══ DATA RECORDS ══

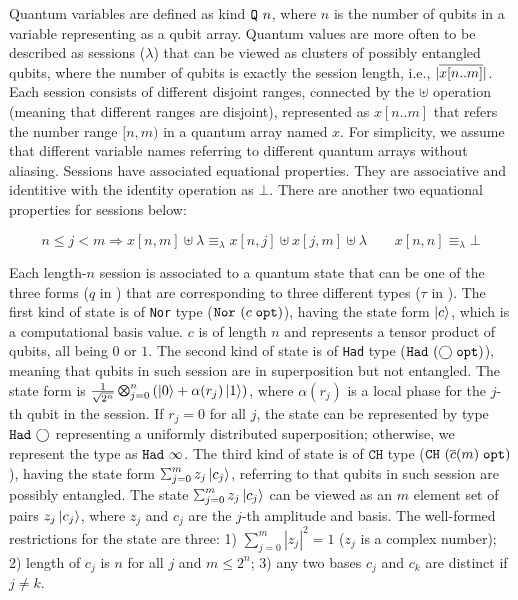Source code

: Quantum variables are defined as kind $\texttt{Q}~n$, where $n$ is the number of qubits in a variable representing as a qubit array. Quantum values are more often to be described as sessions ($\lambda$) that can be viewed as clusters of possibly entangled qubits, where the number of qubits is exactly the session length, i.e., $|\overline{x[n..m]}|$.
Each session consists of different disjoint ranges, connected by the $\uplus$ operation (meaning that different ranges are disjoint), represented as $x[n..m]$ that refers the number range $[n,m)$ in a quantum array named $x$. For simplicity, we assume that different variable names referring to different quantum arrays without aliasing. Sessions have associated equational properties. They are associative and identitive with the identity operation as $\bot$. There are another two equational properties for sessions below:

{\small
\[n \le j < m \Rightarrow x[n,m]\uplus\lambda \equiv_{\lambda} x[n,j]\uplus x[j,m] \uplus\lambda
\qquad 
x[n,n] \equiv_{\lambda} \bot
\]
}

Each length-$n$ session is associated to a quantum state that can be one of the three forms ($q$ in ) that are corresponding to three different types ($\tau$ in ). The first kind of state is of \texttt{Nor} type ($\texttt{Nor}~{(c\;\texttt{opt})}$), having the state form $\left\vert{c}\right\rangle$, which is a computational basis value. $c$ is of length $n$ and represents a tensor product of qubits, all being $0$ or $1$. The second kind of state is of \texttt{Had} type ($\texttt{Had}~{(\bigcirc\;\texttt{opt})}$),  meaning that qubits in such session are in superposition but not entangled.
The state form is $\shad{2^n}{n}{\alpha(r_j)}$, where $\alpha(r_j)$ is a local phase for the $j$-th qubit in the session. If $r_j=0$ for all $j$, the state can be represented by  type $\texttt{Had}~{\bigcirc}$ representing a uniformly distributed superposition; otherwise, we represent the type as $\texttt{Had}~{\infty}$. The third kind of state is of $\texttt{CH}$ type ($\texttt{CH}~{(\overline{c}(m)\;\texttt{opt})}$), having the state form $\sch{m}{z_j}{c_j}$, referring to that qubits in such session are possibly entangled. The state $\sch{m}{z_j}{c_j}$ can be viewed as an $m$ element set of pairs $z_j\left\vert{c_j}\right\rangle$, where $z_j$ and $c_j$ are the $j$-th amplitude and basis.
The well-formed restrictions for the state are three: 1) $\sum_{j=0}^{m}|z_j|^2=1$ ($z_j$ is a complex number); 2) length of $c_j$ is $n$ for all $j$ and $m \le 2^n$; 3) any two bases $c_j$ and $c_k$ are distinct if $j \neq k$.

═══
══ DATA RECORDS ══

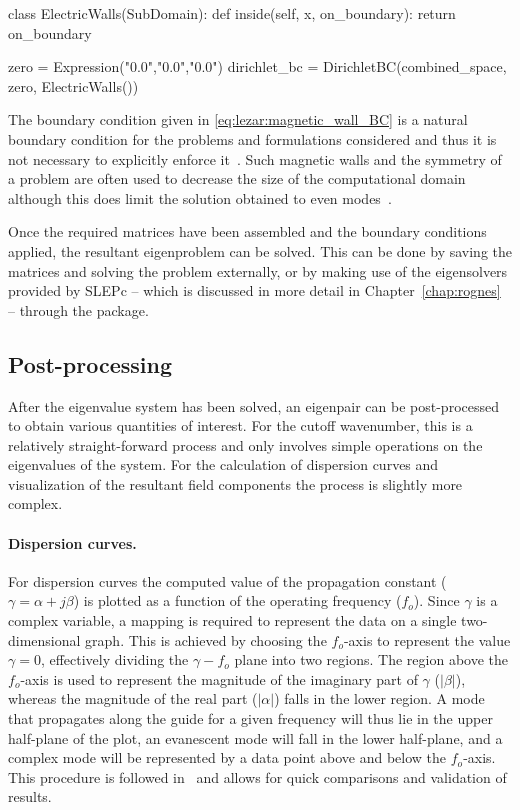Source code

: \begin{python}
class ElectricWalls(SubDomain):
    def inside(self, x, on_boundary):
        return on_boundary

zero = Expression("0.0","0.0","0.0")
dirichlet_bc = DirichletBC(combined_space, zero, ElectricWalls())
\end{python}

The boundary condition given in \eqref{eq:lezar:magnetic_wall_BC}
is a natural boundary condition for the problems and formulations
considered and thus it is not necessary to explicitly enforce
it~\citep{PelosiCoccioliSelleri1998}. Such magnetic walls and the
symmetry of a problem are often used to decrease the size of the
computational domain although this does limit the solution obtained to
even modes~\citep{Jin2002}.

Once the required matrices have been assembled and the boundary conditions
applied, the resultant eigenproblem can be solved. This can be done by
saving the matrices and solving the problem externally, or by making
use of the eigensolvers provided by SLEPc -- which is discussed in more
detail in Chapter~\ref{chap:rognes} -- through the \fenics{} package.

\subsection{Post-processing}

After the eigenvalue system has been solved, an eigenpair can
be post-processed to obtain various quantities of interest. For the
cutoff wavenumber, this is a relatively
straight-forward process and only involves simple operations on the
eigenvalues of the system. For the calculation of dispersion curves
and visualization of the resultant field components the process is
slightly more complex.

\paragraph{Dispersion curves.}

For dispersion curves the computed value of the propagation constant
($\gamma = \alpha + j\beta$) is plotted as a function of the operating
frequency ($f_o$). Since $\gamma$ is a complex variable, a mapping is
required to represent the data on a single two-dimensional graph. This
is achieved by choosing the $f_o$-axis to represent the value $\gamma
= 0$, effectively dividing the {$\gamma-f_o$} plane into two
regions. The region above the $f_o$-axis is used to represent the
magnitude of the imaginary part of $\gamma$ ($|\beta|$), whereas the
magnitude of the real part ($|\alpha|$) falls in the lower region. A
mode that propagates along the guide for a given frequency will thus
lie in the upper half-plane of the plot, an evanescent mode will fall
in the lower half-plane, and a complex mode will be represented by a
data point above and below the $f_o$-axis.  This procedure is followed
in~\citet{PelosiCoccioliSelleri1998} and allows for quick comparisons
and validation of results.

═══

TASK INSTRUCTIONS:
Go to the line with "required to represent" in the entries above and repeat every line from there through the line with "and validation of results.", exactly and with no other text.

RESPONSE AREA:
required to represent the data on a single two-dimensional graph. This
is achieved by choosing the $f_o$-axis to represent the value $\gamma
= 0$, effectively dividing the {$\gamma-f_o$} plane into two
regions. The region above the $f_o$-axis is used to represent the
magnitude of the imaginary part of $\gamma$ ($|\beta|$), whereas the
magnitude of the real part ($|\alpha|$) falls in the lower region. A
mode that propagates along the guide for a given frequency will thus
lie in the upper half-plane of the plot, an evanescent mode will fall
in the lower half-plane, and a complex mode will be represented by a
data point above and below the $f_o$-axis.  This procedure is followed
in~\citet{PelosiCoccioliSelleri1998} and allows for quick comparisons
and validation of results.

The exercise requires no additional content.